• Work order: Could the records be returned exactly, with the pictures left out?

• Supplied data:
================
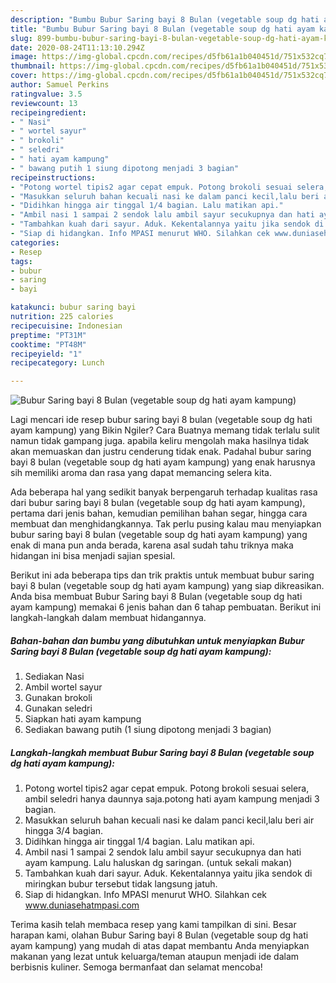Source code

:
 ```yaml
---
description: "Bumbu Bubur Saring bayi 8 Bulan (vegetable soup dg hati ayam kampung) | Resep Bumbu Bubur Saring bayi 8 Bulan (vegetable soup dg hati ayam kampung) Yang Sedap"
title: "Bumbu Bubur Saring bayi 8 Bulan (vegetable soup dg hati ayam kampung) | Resep Bumbu Bubur Saring bayi 8 Bulan (vegetable soup dg hati ayam kampung) Yang Sedap"
slug: 899-bumbu-bubur-saring-bayi-8-bulan-vegetable-soup-dg-hati-ayam-kampung-resep-bumbu-bubur-saring-bayi-8-bulan-vegetable-soup-dg-hati-ayam-kampung-yang-sedap
date: 2020-08-24T11:13:10.294Z
image: https://img-global.cpcdn.com/recipes/d5fb61a1b040451d/751x532cq70/bubur-saring-bayi-8-bulan-vegetable-soup-dg-hati-ayam-kampung-foto-resep-utama.jpg
thumbnail: https://img-global.cpcdn.com/recipes/d5fb61a1b040451d/751x532cq70/bubur-saring-bayi-8-bulan-vegetable-soup-dg-hati-ayam-kampung-foto-resep-utama.jpg
cover: https://img-global.cpcdn.com/recipes/d5fb61a1b040451d/751x532cq70/bubur-saring-bayi-8-bulan-vegetable-soup-dg-hati-ayam-kampung-foto-resep-utama.jpg
author: Samuel Perkins
ratingvalue: 3.5
reviewcount: 13
recipeingredient:
- " Nasi"
- " wortel sayur"
- " brokoli"
- " seledri"
- " hati ayam kampung"
- " bawang putih 1 siung dipotong menjadi 3 bagian"
recipeinstructions:
- "Potong wortel tipis2 agar cepat empuk. Potong brokoli sesuai selera, ambil seledri hanya daunnya saja.potong hati ayam kampung menjadi 3 bagian."
- "Masukkan seluruh bahan kecuali nasi ke dalam panci kecil,lalu beri air hingga 3/4 bagian."
- "Didihkan hingga air tinggal 1/4 bagian. Lalu matikan api."
- "Ambil nasi 1 sampai 2 sendok lalu ambil sayur secukupnya dan hati ayam kampung. Lalu haluskan dg saringan. (untuk sekali makan)"
- "Tambahkan kuah dari sayur. Aduk. Kekentalannya yaitu jika sendok di miringkan bubur tersebut tidak langsung jatuh."
- "Siap di hidangkan. Info MPASI menurut WHO. Silahkan cek www.duniasehatmpasi.com"
categories:
- Resep
tags:
- bubur
- saring
- bayi

katakunci: bubur saring bayi 
nutrition: 225 calories
recipecuisine: Indonesian
preptime: "PT31M"
cooktime: "PT48M"
recipeyield: "1"
recipecategory: Lunch

---
```



![Bubur Saring bayi 8 Bulan (vegetable soup dg hati ayam kampung)](https://img-global.cpcdn.com/recipes/d5fb61a1b040451d/751x532cq70/bubur-saring-bayi-8-bulan-vegetable-soup-dg-hati-ayam-kampung-foto-resep-utama.jpg)

Lagi mencari ide resep bubur saring bayi 8 bulan (vegetable soup dg hati ayam kampung) yang Bikin Ngiler? Cara Buatnya memang tidak terlalu sulit namun tidak gampang juga. apabila keliru mengolah maka hasilnya tidak akan memuaskan dan justru cenderung tidak enak. Padahal bubur saring bayi 8 bulan (vegetable soup dg hati ayam kampung) yang enak harusnya sih memiliki aroma dan rasa yang dapat memancing selera kita.

Ada beberapa hal yang sedikit banyak berpengaruh terhadap kualitas rasa dari bubur saring bayi 8 bulan (vegetable soup dg hati ayam kampung), pertama dari jenis bahan, kemudian pemilihan bahan segar, hingga cara membuat dan menghidangkannya. Tak perlu pusing kalau mau menyiapkan bubur saring bayi 8 bulan (vegetable soup dg hati ayam kampung) yang enak di mana pun anda berada, karena asal sudah tahu triknya maka hidangan ini bisa menjadi sajian spesial.




Berikut ini ada beberapa tips dan trik praktis untuk membuat bubur saring bayi 8 bulan (vegetable soup dg hati ayam kampung) yang siap dikreasikan. Anda bisa membuat Bubur Saring bayi 8 Bulan (vegetable soup dg hati ayam kampung) memakai 6 jenis bahan dan 6 tahap pembuatan. Berikut ini langkah-langkah dalam membuat hidangannya.

<!--inarticleads1-->

##### Bahan-bahan dan bumbu yang dibutuhkan untuk menyiapkan Bubur Saring bayi 8 Bulan (vegetable soup dg hati ayam kampung):

1. Sediakan  Nasi
1. Ambil  wortel sayur
1. Gunakan  brokoli
1. Gunakan  seledri
1. Siapkan  hati ayam kampung
1. Sediakan  bawang putih (1 siung dipotong menjadi 3 bagian)




<!--inarticleads2-->

##### Langkah-langkah membuat Bubur Saring bayi 8 Bulan (vegetable soup dg hati ayam kampung):

1. Potong wortel tipis2 agar cepat empuk. Potong brokoli sesuai selera, ambil seledri hanya daunnya saja.potong hati ayam kampung menjadi 3 bagian.
1. Masukkan seluruh bahan kecuali nasi ke dalam panci kecil,lalu beri air hingga 3/4 bagian.
1. Didihkan hingga air tinggal 1/4 bagian. Lalu matikan api.
1. Ambil nasi 1 sampai 2 sendok lalu ambil sayur secukupnya dan hati ayam kampung. Lalu haluskan dg saringan. (untuk sekali makan)
1. Tambahkan kuah dari sayur. Aduk. Kekentalannya yaitu jika sendok di miringkan bubur tersebut tidak langsung jatuh.
1. Siap di hidangkan. Info MPASI menurut WHO. Silahkan cek www.duniasehatmpasi.com




Terima kasih telah membaca resep yang kami tampilkan di sini. Besar harapan kami, olahan Bubur Saring bayi 8 Bulan (vegetable soup dg hati ayam kampung) yang mudah di atas dapat membantu Anda menyiapkan makanan yang lezat untuk keluarga/teman ataupun menjadi ide dalam berbisnis kuliner. Semoga bermanfaat dan selamat mencoba!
================
• Written answer:
Source code

:
 ```yaml
---
description: "Bumbu Bubur Saring bayi 8 Bulan (vegetable soup dg hati ayam kampung) | Resep Bumbu Bubur Saring bayi 8 Bulan (vegetable soup dg hati ayam kampung) Yang Sedap"
title: "Bumbu Bubur Saring bayi 8 Bulan (vegetable soup dg hati ayam kampung) | Resep Bumbu Bubur Saring bayi 8 Bulan (vegetable soup dg hati ayam kampung) Yang Sedap"
slug: 899-bumbu-bubur-saring-bayi-8-bulan-vegetable-soup-dg-hati-ayam-kampung-resep-bumbu-bubur-saring-bayi-8-bulan-vegetable-soup-dg-hati-ayam-kampung-yang-sedap
date: 2020-08-24T11:13:10.294Z
image: https://img-global.cpcdn.com/recipes/d5fb61a1b040451d/751x532cq70/bubur-saring-bayi-8-bulan-vegetable-soup-dg-hati-ayam-kampung-foto-resep-utama.jpg
thumbnail: https://img-global.cpcdn.com/recipes/d5fb61a1b040451d/751x532cq70/bubur-saring-bayi-8-bulan-vegetable-soup-dg-hati-ayam-kampung-foto-resep-utama.jpg
cover: https://img-global.cpcdn.com/recipes/d5fb61a1b040451d/751x532cq70/bubur-saring-bayi-8-bulan-vegetable-soup-dg-hati-ayam-kampung-foto-resep-utama.jpg
author: Samuel Perkins
ratingvalue: 3.5
reviewcount: 13
recipeingredient:
- " Nasi"
- " wortel sayur"
- " brokoli"
- " seledri"
- " hati ayam kampung"
- " bawang putih 1 siung dipotong menjadi 3 bagian"
recipeinstructions:
- "Potong wortel tipis2 agar cepat empuk. Potong brokoli sesuai selera, ambil seledri hanya daunnya saja.potong hati ayam kampung menjadi 3 bagian."
- "Masukkan seluruh bahan kecuali nasi ke dalam panci kecil,lalu beri air hingga 3/4 bagian."
- "Didihkan hingga air tinggal 1/4 bagian. Lalu matikan api."
- "Ambil nasi 1 sampai 2 sendok lalu ambil sayur secukupnya dan hati ayam kampung. Lalu haluskan dg saringan. (untuk sekali makan)"
- "Tambahkan kuah dari sayur. Aduk. Kekentalannya yaitu jika sendok di miringkan bubur tersebut tidak langsung jatuh."
- "Siap di hidangkan. Info MPASI menurut WHO. Silahkan cek www.duniasehatmpasi.com"
categories:
- Resep
tags:
- bubur
- saring
- bayi

katakunci: bubur saring bayi 
nutrition: 225 calories
recipecuisine: Indonesian
preptime: "PT31M"
cooktime: "PT48M"
recipeyield: "1"
recipecategory: Lunch

---
```



![Bubur Saring bayi 8 Bulan (vegetable soup dg hati ayam kampung)](https://img-global.cpcdn.com/recipes/d5fb61a1b040451d/751x532cq70/bubur-saring-bayi-8-bulan-vegetable-soup-dg-hati-ayam-kampung-foto-resep-utama.jpg)

Lagi mencari ide resep bubur saring bayi 8 bulan (vegetable soup dg hati ayam kampung) yang Bikin Ngiler? Cara Buatnya memang tidak terlalu sulit namun tidak gampang juga. apabila keliru mengolah maka hasilnya tidak akan memuaskan dan justru cenderung tidak enak. Padahal bubur saring bayi 8 bulan (vegetable soup dg hati ayam kampung) yang enak harusnya sih memiliki aroma dan rasa yang dapat memancing selera kita.

Ada beberapa hal yang sedikit banyak berpengaruh terhadap kualitas rasa dari bubur saring bayi 8 bulan (vegetable soup dg hati ayam kampung), pertama dari jenis bahan, kemudian pemilihan bahan segar, hingga cara membuat dan menghidangkannya. Tak perlu pusing kalau mau menyiapkan bubur saring bayi 8 bulan (vegetable soup dg hati ayam kampung) yang enak di mana pun anda berada, karena asal sudah tahu triknya maka hidangan ini bisa menjadi sajian spesial.




Berikut ini ada beberapa tips dan trik praktis untuk membuat bubur saring bayi 8 bulan (vegetable soup dg hati ayam kampung) yang siap dikreasikan. Anda bisa membuat Bubur Saring bayi 8 Bulan (vegetable soup dg hati ayam kampung) memakai 6 jenis bahan dan 6 tahap pembuatan. Berikut ini langkah-langkah dalam membuat hidangannya.

<!--inarticleads1-->

##### Bahan-bahan dan bumbu yang dibutuhkan untuk menyiapkan Bubur Saring bayi 8 Bulan (vegetable soup dg hati ayam kampung):

1. Sediakan  Nasi
1. Ambil  wortel sayur
1. Gunakan  brokoli
1. Gunakan  seledri
1. Siapkan  hati ayam kampung
1. Sediakan  bawang putih (1 siung dipotong menjadi 3 bagian)




<!--inarticleads2-->

##### Langkah-langkah membuat Bubur Saring bayi 8 Bulan (vegetable soup dg hati ayam kampung):

1. Potong wortel tipis2 agar cepat empuk. Potong brokoli sesuai selera, ambil seledri hanya daunnya saja.potong hati ayam kampung menjadi 3 bagian.
1. Masukkan seluruh bahan kecuali nasi ke dalam panci kecil,lalu beri air hingga 3/4 bagian.
1. Didihkan hingga air tinggal 1/4 bagian. Lalu matikan api.
1. Ambil nasi 1 sampai 2 sendok lalu ambil sayur secukupnya dan hati ayam kampung. Lalu haluskan dg saringan. (untuk sekali makan)
1. Tambahkan kuah dari sayur. Aduk. Kekentalannya yaitu jika sendok di miringkan bubur tersebut tidak langsung jatuh.
1. Siap di hidangkan. Info MPASI menurut WHO. Silahkan cek www.duniasehatmpasi.com




Terima kasih telah membaca resep yang kami tampilkan di sini. Besar harapan kami, olahan Bubur Saring bayi 8 Bulan (vegetable soup dg hati ayam kampung) yang mudah di atas dapat membantu Anda menyiapkan makanan yang lezat untuk keluarga/teman ataupun menjadi ide dalam berbisnis kuliner. Semoga bermanfaat dan selamat mencoba!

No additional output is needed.